* What this task involves *
Each entry below should be given again exactly; the pictures stay out.

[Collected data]
== Segment start ==

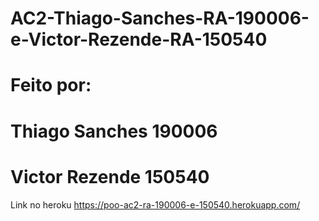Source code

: # AC2-Thiago-Sanches-RA-190006-e-Victor-Rezende-RA-150540


# Feito por:
# Thiago Sanches 190006
# Victor Rezende 150540

Link no heroku
https://poo-ac2-ra-190006-e-150540.herokuapp.com/

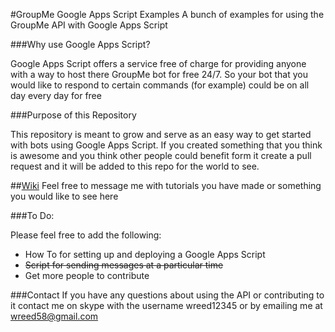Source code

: #GroupMe Google Apps Script Examples
A bunch of examples for using the GroupMe API with Google Apps Script

###Why use Google Apps Script?

Google Apps Script offers a service free of charge for providing anyone with a way to host there GroupMe bot for free 24/7. So your bot that you would like to respond to certain commands (for example) could be on all day every day for free

###Purpose of this Repository

This repository is meant to grow and serve as an easy way to get started with bots using Google Apps Script. If you created something that you think is awesome and you think other people could benefit form it create a pull request and it will be added to this repo for the world to see.

##[Wiki](https://github.com/wreed12345/GroupMe-Google-Apps-Script-Examples/wiki)
Feel free to message me with tutorials you have made or something you would like to see here

###To Do:

Please feel free to add the following:
- How To for setting up and deploying a Google Apps Script
- ~~Script for sending messages at a particular time~~
- Get more people to contribute
 
###Contact
If you have any questions about using the API or contributing to it contact me on skype with the username wreed12345 or by emailing me at wreed58@gmail.com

== Segment end ==

* Task response *
Source code

: # AC2-Thiago-Sanches-RA-190006-e-Victor-Rezende-RA-150540


# Feito por:
# Thiago Sanches 190006
# Victor Rezende 150540

Link no heroku
https://poo-ac2-ra-190006-e-150540.herokuapp.com/

Source code

: #GroupMe Google Apps Script Examples
A bunch of examples for using the GroupMe API with Google Apps Script

###Why use Google Apps Script?

Google Apps Script offers a service free of charge for providing anyone with a way to host there GroupMe bot for free 24/7. So your bot that you would like to respond to certain commands (for example) could be on all day every day for free

###Purpose of this Repository

This repository is meant to grow and serve as an easy way to get started with bots using Google Apps Script. If you created something that you think is awesome and you think other people could benefit form it create a pull request and it will be added to this repo for the world to see.

##[Wiki](https://github.com/wreed12345/GroupMe-Google-Apps-Script-Examples/wiki)
Feel free to message me with tutorials you have made or something you would like to see here

###To Do:

Please feel free to add the following:
- How To for setting up and deploying a Google Apps Script
- ~~Script for sending messages at a particular time~~
- Get more people to contribute
 
###Contact
If you have any questions about using the API or contributing to it contact me on skype with the username wreed12345 or by emailing me at wreed58@gmail.com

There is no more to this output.